Stored data →

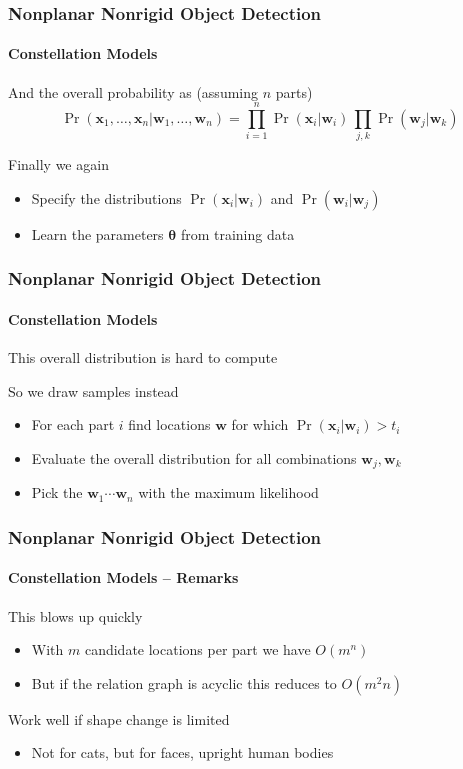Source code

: \documentclass[xetex,professionalfont]{beamer}
\renewcommand{\vec}[1]{\ensuremath{\mathbf{#1}}}
\newcommand{\vw}{\vec{w}}
\newcommand{\vx}{\vec{x}}
\newcommand{\bth}{\boldsymbol{\theta}}
\begin{document}

\begin{frame}
\frametitle{Nonplanar Nonrigid Object Detection}
\framesubtitle{Constellation Models}

And the overall probability as (assuming $n$ parts)
\[
    \Pr(\vx_1,\dots,\vx_n|\vw_1,\dots,\vw_n) = \prod_{i=1}^n \Pr(\vx_i|\vw_i)\, \prod_{j,k}\Pr(\vw_j|\vw_k)
\]

Finally we again
\begin{itemize}
    \item Specify the distributions $\Pr(\vx_i|\vw_i)$ and $\Pr(\vw_i|\vw_j)$ %
    \item Learn the parameters $\bth$ from training data %
\end{itemize}

\end{frame}


\begin{frame}
\frametitle{Nonplanar Nonrigid Object Detection}
\framesubtitle{Constellation Models}

This overall distribution is hard to compute

\bigskip
So we draw samples instead
\begin{itemize}
    \item For each part $i$ find locations $\vw$ for which $\Pr(\vx_i|\vw_i)>t_i$
    \item Evaluate the overall distribution for all combinations $\vw_j,\vw_k$
    \item Pick the $\vw_1\cdots\vw_n$ with the maximum likelihood %
\end{itemize}

\end{frame}


\begin{frame}
\frametitle{Nonplanar Nonrigid Object Detection}
\framesubtitle{Constellation Models -- Remarks}

This blows up quickly
\begin{itemize}
    \item With $m$ candidate locations per part we have $O(m^n)$
    \item But if the relation graph is acyclic this reduces to $O(m^2n)$
\end{itemize}

\bigskip
Work well if shape change is limited
\begin{itemize}
    \item Not for cats, but for faces, upright human bodies
\end{itemize}

\end{frame}
\end{document}
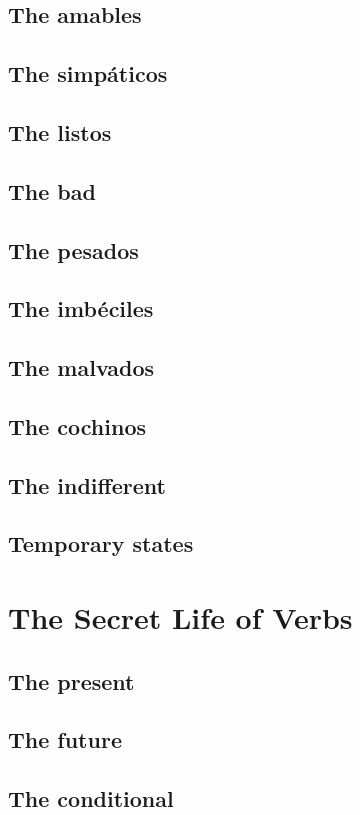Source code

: \section{The amables}
\section{The simpáticos}
\section{The listos}
\section{The bad}
\section{The pesados}
\section{The imbéciles}
\section{The malvados}
\section{The cochinos}
\section{The indifferent}
\section{Temporary states}

\chapter{The Secret Life of Verbs}

\section{The present}
\section{The future}
\section{The conditional}
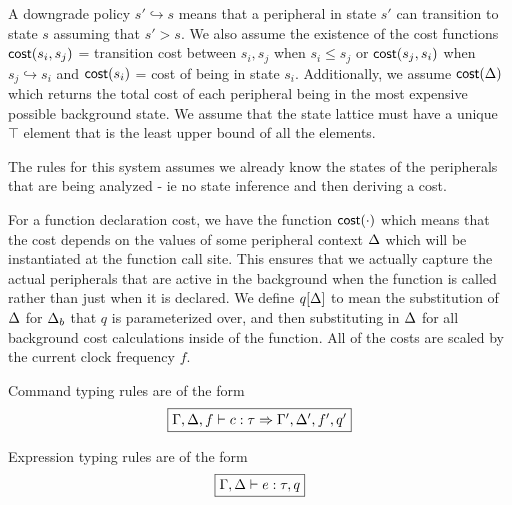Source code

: A downgrade policy $s' \hookrightarrow s$ means that a peripheral in state $s'$ can transition to state $s$ assuming that $s' > s$. 
We also assume the existence of the cost functions 
$\mathsf{cost}(s_{i},s_{j})$ = transition cost between \(s_{i},s_{j}\) when \(s_{i} \leq s_{j}\) or $\mathsf{cost}(s_j, s_i)$ when \(s_j \hookrightarrow s_i\) and $\mathsf{cost}(s_{i})$ = cost of being in state \(s_{i}\). Additionally, we assume $\mathsf{cost}(\Delta)$ which returns the total cost of each peripheral being in the most expensive possible background state. 
We assume that the state lattice must have a unique \(\top\) element that is
the least upper bound of all the elements. 

The rules for this system assumes we already know the states of the peripherals that are being analyzed - ie no state inference and then deriving a cost.

For a function declaration cost, we have the function $\mathsf{cost}(\cdot)$ which means that the cost depends on the values of some peripheral context $\Delta$ which will be instantiated at the function call site. This ensures that we actually capture the actual peripherals that are active in the background when the function is called rather than just when it is declared. We define $q[\Delta]$ to mean the substitution of $\Delta$ for $\Delta_b$ that $q$ is parameterized over, and then substituting in $\Delta$ for all background cost calculations inside of the function. All of the costs are scaled by the current clock frequency $f$. 

Command typing rules are of the form $$
\begin{aligned}
    \fbox{$\Gamma, \Delta, f \vdash c: \tau \Rightarrow \Gamma', \Delta', f', q'$}
\end{aligned}
$$

Expression typing rules are of the form $$
\begin{aligned}
    \fbox{$\Gamma, \Delta \vdash e: \tau, q $}
\end{aligned}
$$

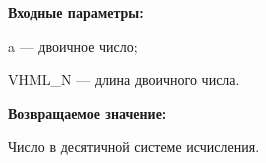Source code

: \textbf{Входные параметры:}
 
 a --- двоичное число;
 
 VHML\_N --- длина двоичного числа.
 
\textbf{Возвращаемое значение:}

 Число в десятичной системе исчисления.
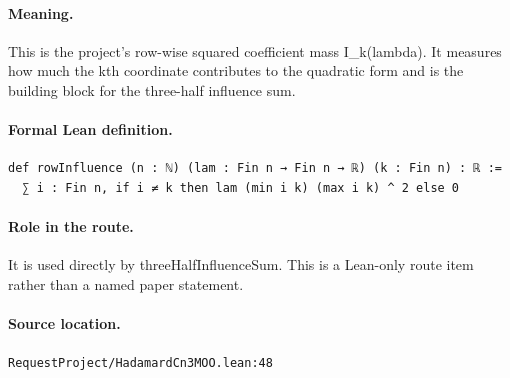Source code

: \medskip
\paragraph{Meaning.}
This is the project's row-wise squared coefficient mass I\_k(lambda). It measures how much the kth coordinate contributes to the quadratic form and is the building block for the three-half influence sum.
\paragraph{Formal Lean definition.}
\begin{verbatim}
def rowInfluence (n : ℕ) (lam : Fin n → Fin n → ℝ) (k : Fin n) : ℝ :=
  ∑ i : Fin n, if i ≠ k then lam (min i k) (max i k) ^ 2 else 0
\end{verbatim}
\paragraph{Role in the route.}
It is used directly by threeHalfInfluenceSum. This is a Lean-only route item rather than a named paper statement.
\paragraph{Source location.}
\texttt{RequestProject/HadamardCn3MOO.lean:48}
\medskip
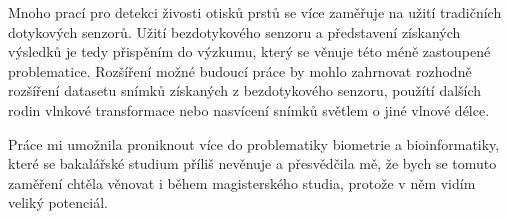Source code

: Mnoho prací pro detekci živosti otisků prstů se více zaměřuje na užití tradičních dotykových senzorů. Užití bezdotykového senzoru a představení získaných výsledků je tedy přispěním do výzkumu, který se věnuje této méně zastoupené problematice. Rozšíření možné budoucí práce by mohlo zahrnovat rozhodně rozšíření datasetu snímků získaných z bezdotykového senzoru, použítí dalších rodin vlnkové transformace nebo nasvícení snímků světlem o jiné vlnové délce.

Práce mi umožnila proniknout více do problematiky biometrie a bioinformatiky, které se bakalářské studium příliš nevěnuje a přesvědčila mě, že bych se tomuto zaměření chtěla věnovat i během magisterského studia, protože v něm vidím veliký potenciál.
 

\label{zaver}


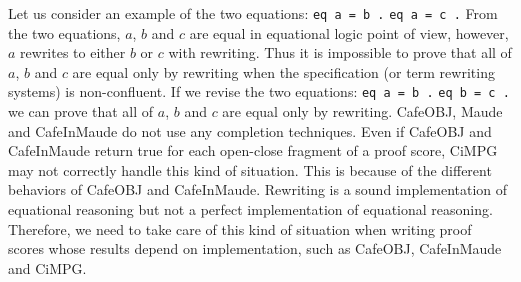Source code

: \documentclass[a4paper,fleqn]{cas-dc}
\begin{document}
Let us consider an example of the two equations: \verb!eq a = b .! \verb!eq a = c .!
From the two equations, $a$, $b$ and $c$ are equal in equational logic point of view, however, $a$ rewrites to either $b$ or $c$ with rewriting. 
Thus it is impossible to prove that all of $a$, $b$ and $c$ are equal only by rewriting when the specification (or term rewriting systems) is non-confluent. If we revise the two equations:
\verb!eq a = b .! \verb!eq b = c .!
we can prove that all of $a$, $b$ and $c$ are equal only by rewriting. CafeOBJ, Maude and CafeInMaude do not use any completion techniques. Even if CafeOBJ and CafeInMaude return true for each open-close fragment of a proof score, CiMPG may not correctly handle this kind of situation. This is because of the different behaviors of CafeOBJ and CafeInMaude. Rewriting is a sound implementation of equational reasoning but not a perfect implementation of equational reasoning. Therefore, we need to take care of this kind of situation when writing proof scores whose results depend on implementation, such as CafeOBJ, CafeInMaude and CiMPG.
\end{document}
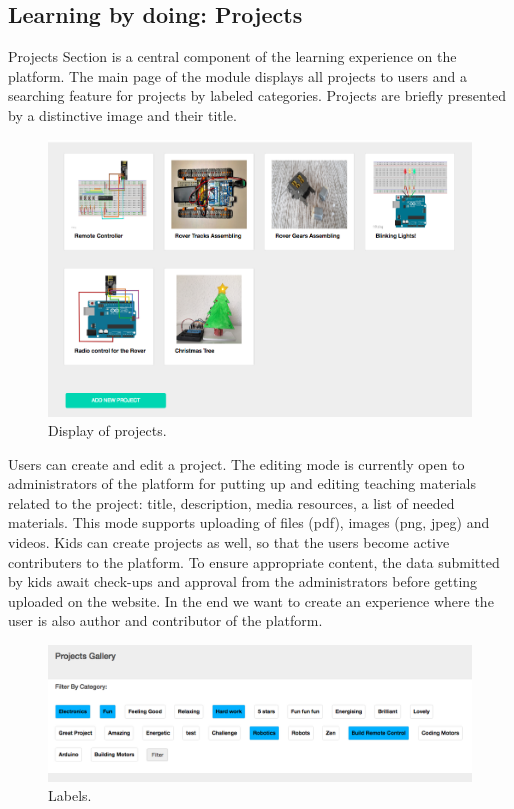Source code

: \subsection{Learning by doing: Projects}

Projects Section is a central component of the learning experience on the platform.
The main page of the module displays all projects to users and a searching feature for projects by labeled categories. Projects are briefly presented by a distinctive image and their title. \\

\begin{figure}
\includegraphics[width=1\linewidth]{images/ui/DisplayProjects.png}
\caption{Display of projects.}
\label{fig:projects_display}
\end{figure}

Users can create and edit a project. The editing mode is currently open to administrators of the platform for putting up and editing teaching materials related to the project: title, description, media resources, a list of needed materials. This mode supports uploading of files (pdf), images (png, jpeg) and videos.
Kids can create projects as well, so that the users become active contributers to the platform. To ensure appropriate content, the data submitted by kids await check-ups and approval from the administrators before getting uploaded on the website.
In the end we want to create an experience where the user is also author and contributor of the platform. \\

\begin{figure}
\includegraphics[width=1\linewidth]{images/ui/Labels.png}
\caption{Labels.}
\label{fig:labels}
\end{figure}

Work instructions →
Check each line of the listing above, and copy it if it contains the word "platform".

Reply to the exercise →
Projects Section is a central component of the learning experience on the platform.
Users can create and edit a project. The editing mode is currently open to administrators of the platform for putting up and editing teaching materials related to the project: title, description, media resources, a list of needed materials. This mode supports uploading of files (pdf), images (png, jpeg) and videos.
Kids can create projects as well, so that the users become active contributers to the platform. To ensure appropriate content, the data submitted by kids await check-ups and approval from the administrators before getting uploaded on the website.
In the end we want to create an experience where the user is also author and contributor of the platform. \\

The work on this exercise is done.